— Work instructions —
Give the data again exactly as written, skipping any pictures.

START Exercise input

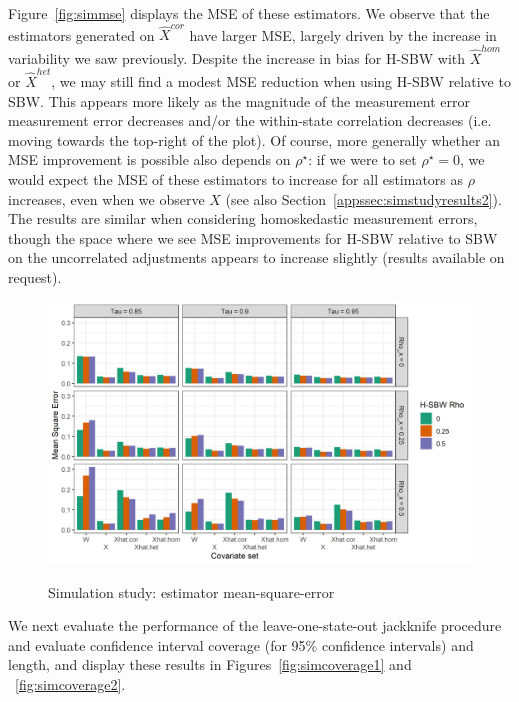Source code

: Figure~\ref{fig:simmse} displays the MSE of these estimators. We observe that the estimators generated on $\hat{X}^{cor}$ have larger MSE, largely driven by the increase in variability we saw previously. Despite the increase in bias for H-SBW with $\hat{X}^{hom}$ or $\hat{X}^{het}$, we may still find a modest MSE reduction when using H-SBW relative to SBW. This appears more likely as the magnitude of the measurement error measurement error decreases and/or the within-state correlation decreases (i.e. moving towards the top-right of the plot). Of course, more generally whether an MSE improvement is possible also depends on $\rho^\star$: if we were to set $\rho^\star = 0$, we would expect the MSE of these estimators to increase for all estimators as $\rho$ increases, even when we observe $X$ (see also Section~\ref{appssec:simstudyresults2}). The results are similar when considering homoskedastic measurement errors, though the space where we see MSE improvements for H-SBW relative to SBW on the uncorrelated adjustments appears to increase slightly (results available on request). 

\begin{figure}[H]
\begin{center}
    \caption{Simulation study: estimator mean-square-error}\label{fig:simmse}
    \label{fig:loveplotc1}
    \includegraphics[scale=0.5]{01_Plots/mse-plot.png}
\end{center}
\end{figure}

We next evaluate the performance of the leave-one-state-out jackknife procedure and evaluate confidence interval coverage (for 95\% confidence intervals) and length, and display these results in Figures~\ref{fig:simcoverage1} and ~\ref{fig:simcoverage2}.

END Exercise input

— Task result —
Source code

: Figure~\ref{fig:simmse} displays the MSE of these estimators. We observe that the estimators generated on $\hat{X}^{cor}$ have larger MSE, largely driven by the increase in variability we saw previously. Despite the increase in bias for H-SBW with $\hat{X}^{hom}$ or $\hat{X}^{het}$, we may still find a modest MSE reduction when using H-SBW relative to SBW. This appears more likely as the magnitude of the measurement error measurement error decreases and/or the within-state correlation decreases (i.e. moving towards the top-right of the plot). Of course, more generally whether an MSE improvement is possible also depends on $\rho^\star$: if we were to set $\rho^\star = 0$, we would expect the MSE of these estimators to increase for all estimators as $\rho$ increases, even when we observe $X$ (see also Section~\ref{appssec:simstudyresults2}). The results are similar when considering homoskedastic measurement errors, though the space where we see MSE improvements for H-SBW relative to SBW on the uncorrelated adjustments appears to increase slightly (results available on request). 

\begin{figure}[H]
\begin{center}
    \caption{Simulation study: estimator mean-square-error}\label{fig:simmse}
    \label{fig:loveplotc1}
    \includegraphics[scale=0.5]{01_Plots/mse-plot.png}
\end{center}
\end{figure}

We next evaluate the performance of the leave-one-state-out jackknife procedure and evaluate confidence interval coverage (for 95\% confidence intervals) and length, and display these results in Figures~\ref{fig:simcoverage1} and ~\ref{fig:simcoverage2}.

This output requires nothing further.